If you could prepare a patch for us, we would be more than happy to
test it extensively. Based on the results, we can then evaluate if
it's the way to go. Thoughts?

Thanks a lot!
Jirka

On Thu, May 7, 2020 at 5:54 PM Mel Gorman <mgorman@xxxxxxxxxxxxxxxxxxx> wrote:
>
> On Thu, May 07, 2020 at 05:24:17PM +0200, Jirka Hladky wrote:
> > Hi Mel,
> >
> > > > Yes, it's indeed OMP. With low threads count, I mean up to 2x number of
> > > > NUMA nodes (8 threads on 4 NUMA node servers, 16 threads on 8 NUMA node
> > > > servers).
> > >
> > > Ok, so we know it's within the imbalance threshold where a NUMA node can
> > > be left idle.
> >
> > we have discussed today with my colleagues the performance drop for
> > some workloads for low threads counts (roughly up to 2x number of NUMA
> > nodes). We are worried that it can be a severe issue for some use
> > cases, which require a full memory bandwidth even when only part of
> > CPUs is used.
> >
> > We understand that scheduler cannot distinguish this type of workload
> > from others automatically. However, there was an idea for a * new
> > kernel tunable to control the imbalance threshold *. Based on the
> > purpose of the server, users could set this tunable. See the tuned
> > project, which allows creating performance profiles [1].
> >
>
> I'm not completely opposed to it but given that the setting is global,
> I imagine it could have other consequences if two applications ran
> at different times have different requirements.
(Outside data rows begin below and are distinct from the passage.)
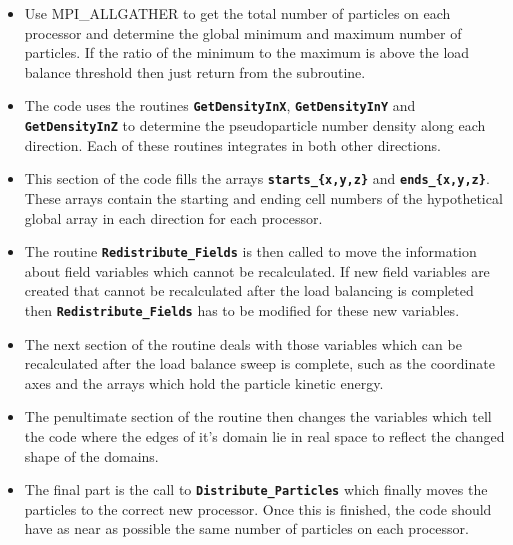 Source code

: \documentclass[12pt]{article}
\newcommand{\inlinecode}[1]{{\color{warwickred} \bf\texttt{#1}}}
\begin{document}
\begin{itemize}
\item Use MPI\_ALLGATHER to get the total number of particles on each processor
  and determine the global minimum and maximum number of particles. If the
  ratio of the minimum to the maximum is above the load balance threshold then
  just return from the subroutine.
\item The code uses the routines \inlinecode{GetDensityInX},
  \inlinecode{GetDensityInY} and \inlinecode{GetDensityInZ} to determine the
  pseudoparticle number density along each direction. Each of these routines
  integrates in both other directions.
\item This section of the code fills the arrays \inlinecode{starts\_\{x,y,z\}}
  and \inlinecode{ends\_\{x,y,z\}}. These arrays contain the starting and
  ending cell numbers of the hypothetical global array in each direction for
  each processor.
\item The routine \inlinecode{Redistribute\_Fields} is then called to move the
  information about field variables which cannot be recalculated. If new field
  variables are created that cannot be recalculated after the load balancing is
  completed then \inlinecode{Redistribute\_Fields} has to be modified for these
  new variables.
\item The next section of the routine deals with those variables which can be
  recalculated after the load balance sweep is complete, such as the coordinate
  axes and the arrays which hold the particle kinetic energy.
\item The penultimate section of the routine then changes the variables which
  tell the code where the edges of it's domain lie in real space to reflect the
  changed shape of the domains.
\item The final part is the call to \inlinecode{Distribute\_Particles} which
  finally moves the particles to the correct new processor. Once this is
  finished, the code should have as near as possible the same number of
  particles on each processor.
\end{itemize}
\end{document}
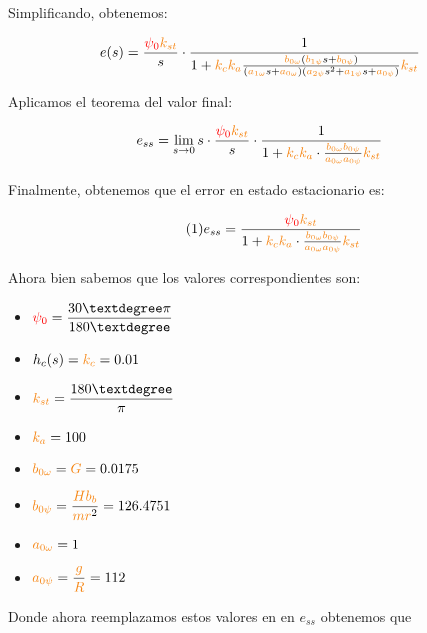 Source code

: Simplificando, obtenemos:

\begin{equation}
  e(s) = \frac{\rojo{\psi_0}\nara{k_{st}}}{s} \cdot \frac{1}{1+\nara{k_ck_a} \frac{\nara{\nara{b_{0\omega}}}\left(\nara{b_{1\psi}}s + \nara{b_{0\psi}}\right)}
  {\left(\nara{a_{1\omega}}s + \nara{a_{0\omega}}\right)\left(\nara{a_{2\psi}}s^{2} + \nara{a_{1\psi}}s + \nara{a_{0\psi}}\right)}\nara{k_{st}}}
\end{equation}


Aplicamos el teorema del valor final:

\begin{equation}
  e_{ss} = \lim_{s \to 0} s \cdot \frac{\rojo{\psi_0}\nara{k_{st}}}{s} \cdot \frac{1}{1 + \nara{k_c k_a} \cdot \frac{\nara{b_{0\omega}b_{0\psi}}}{\nara{a_{0\omega}a_{0\psi}}} \nara{k_{st}}}
\end{equation}


Finalmente, obtenemos que el error en estado estacionario es:


\begin{equation} \tag{1} \label{eq:e_ss_symbolic}
  e_{ss} = \frac{\rojo{\psi_0}\nara{k_{st}}}{1 + \nara{k_c k_a} \cdot \frac{\nara{b_{0\omega}b_{0\psi}}}{\nara{a_{0\omega}a_{0\psi}}} \nara{k_{st}}}
\end{equation}

Ahora bien sabemos que los valores correspondientes son:

\begin{multicols}{3}
  \begin{itemize}
    \item \( \rojo{\psi_0} = \displaystyle\frac{30° \pi}{180°} \)
    \item \(h_c(s) = \nara{k_c} = 0.01\)
    \item \(\nara{k_{st}} = \displaystyle\frac{180°}{\pi}\)
    \item \(\nara{k_{a}} = 100 \)
    \item \(\nara{b_{0\omega}} = \nara{G} =0.0175 \)
    \item \(\nara{b_{0\psi}} = \displaystyle\frac{\nara{Hb_b}}{\nara{mr}^2} = 126.4751\)
    \item \(\nara{a_{0\omega}} = 1 \)
    \item \(\nara{a_{0\psi}} = \displaystyle\frac{\nara{g}}{\nara{R}} =112 \)
  \end{itemize}
\end{multicols}


Donde ahora reemplazamos estos valores en  en \(e_{ss}\) obtenemos que 

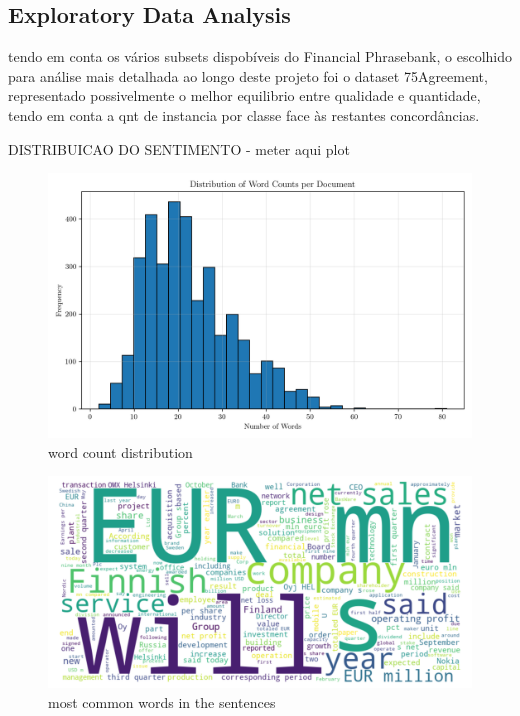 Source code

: \documentclass[conference]{IEEEtran}
\begin{document}


\subsection{Exploratory Data Analysis}

tendo em conta os vários subsets dispobíveis do Financial Phrasebank, o escolhido para análise mais detalhada ao longo deste projeto foi o dataset 75Agreement, representado possivelmente o melhor equilibrio entre qualidade e quantidade, tendo em conta a qnt de instancia por classe face às restantes concordâncias.

DISTRIBUICAO DO SENTIMENTO - meter aqui plot

\begin{figure}[H]
    \centering
    \includegraphics[width=1\linewidth]{assets/word_count_distribution.png}
    \caption{word count distribution}
    \label{fig:word_count_distribution}
\end{figure}

\begin{figure}[H]
    \centering
    \includegraphics[width=1\linewidth]{assets/word_cloud_75agree.png}
    \caption{most common words in the sentences}
    \label{fig:word_cloud_75agree}
\end{figure}
\end{document}
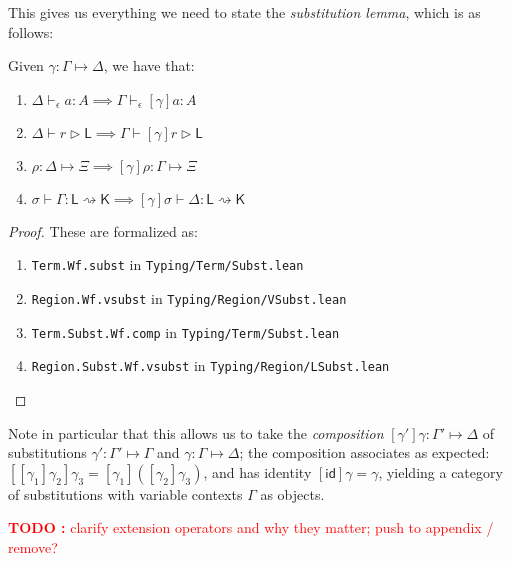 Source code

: \documentclass[acmsmall,screen,review]{acmart}
\newcounter{todos}
\newcommand{\TODO}[1]{{
  \stepcounter{todos}
  \begin{center}\large{\textcolor{red}{\textbf{TODO \arabic{todos}:} #1}}\end{center}
}}
\newcommand{\ms}[1]{\ensuremath{\mathsf{#1}}}
\newcommand{\hasty}[4]{#1 \vdash_{#2} #3: {#4}}
\newcommand{\haslb}[3]{#1 \vdash #2 \rhd #3}
\newcommand{\issubst}[3]{#1: #2 \mapsto #3}
\newcommand{\lbsubst}[4]{#1 \vdash #2: #3 \rightsquigarrow #4}
\begin{document}
This gives us everything we need to state the \emph{substitution lemma}, which
is as follows:
\begin{lemma}[Substitution]
  Given $\issubst{\gamma}{\Gamma}{\Delta}$, we have that:
  \begin{enumerate}[label=(\alph*)]
    \item $\hasty{\Delta}{\epsilon}{a}{A} \implies \hasty{\Gamma}{\epsilon}{[\gamma]a}{A}$ 
    \item $\haslb{\Delta}{r}{\ms{L}} \implies \haslb{\Gamma}{[\gamma]r}{\ms{L}}$
    \item $\issubst{\rho}{\Delta}{\Xi} \implies \issubst{[\gamma]\rho}{\Gamma}{\Xi}$
    \item $\lbsubst{\sigma}{\Gamma}{\ms{L}}{\ms{K}} \implies \lbsubst{[\gamma]\sigma}{\Delta}{\ms{L}}{\ms{K}}$
  \end{enumerate}
\end{lemma}
\begin{proof}
  These are formalized as:
  \begin{enumerate}[label=(\alph*)]
    \item \texttt{Term.Wf.subst} in \texttt{Typing/Term/Subst.lean}
    \item \texttt{Region.Wf.vsubst} in \texttt{Typing/Region/VSubst.lean}
    \item \texttt{Term.Subst.Wf.comp} in \texttt{Typing/Term/Subst.lean}
    \item \texttt{Region.Subst.Wf.vsubst} in \texttt{Typing/Region/LSubst.lean}
  \end{enumerate}
\end{proof}
Note in particular that this allows us to take the \emph{composition}
$\issubst{[\gamma']\gamma}{\Gamma'}{\Delta}$ of substitutions $\issubst{\gamma'}{\Gamma'}{\Gamma}$
and $\issubst{\gamma}{\Gamma}{\Delta}$; the composition associates as expected:
$[[\gamma_1]\gamma_2]\gamma_3 = [\gamma_1]([\gamma_2]\gamma_3)$, and has identity $[\ms{id}]\gamma =
\gamma$, yielding a category of substitutions with variable contexts $\Gamma$ as objects.

\TODO{clarify extension operators and why they matter; push to appendix / remove?}
\end{document}
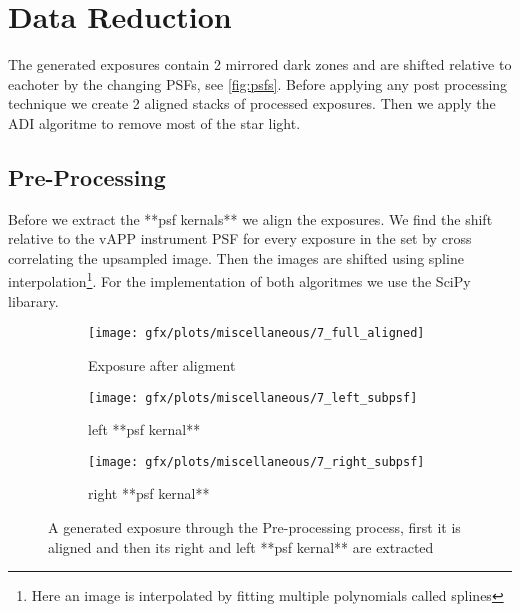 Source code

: 
\chapter{Data Reduction} %
\label{ch:data_red} %
The generated exposures contain 2 mirrored dark zones and are shifted relative to eachoter by the changing \acp{PSF}, see \autoref{fig:psfs}. Before applying any post processing technique we create 2 aligned stacks of processed exposures. Then we apply the \ac{ADI} algoritme to remove most of the star light.

\section{Pre-Processing}
Before we extract the **psf kernals** we align the exposures. We find the shift relative to the \ac{vAPP} instrument \ac{PSF} for every exposure in the set by cross correlating the upsampled image. Then the images are shifted using spline interpolation\footnote{Here an image is interpolated by fitting multiple polynomials called splines}. For the implementation of both algoritmes we use the SciPy libarary\cite{scipy}.

\begin{figure}[h!]
  
      \begin{subfigure}[b]{0.5\textwidth}
        \texttt{[image: gfx/plots/miscellaneous/7\_full\_aligned]}
        \caption{Exposure after aligment}
      \end{subfigure}%
      
      \begin{subfigure}[b]{0.5\textwidth}
        \texttt{[image: gfx/plots/miscellaneous/7\_left\_subpsf]}
        \caption{left **psf kernal**}
        \label{fig:slice_a}
      \end{subfigure}      
      \begin{subfigure}[b]{0.5\textwidth}
        \texttt{[image: gfx/plots/miscellaneous/7\_right\_subpsf]}
        \caption{right **psf kernal**}
        \label{fig:slice_b}
      \end{subfigure}%

  \caption{A generated exposure through the Pre-processing process, first it is aligned and then its right and left **psf kernal** are extracted}
  \label{fig:psfs_evolving}
\end{figure}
Given that it's OMP,
> I would have imagined that an application that really cared about this
> would specify what was needed using OMP_PLACES. Why would someone prefer
> kernel tuning or a tuned profile over OMP_PLACES? After all, it requires
> specific knowledge of the application even to know that a particular
> tuned profile is needed.
>
> --
> Mel Gorman
> SUSE Labs
>


--
-Jirka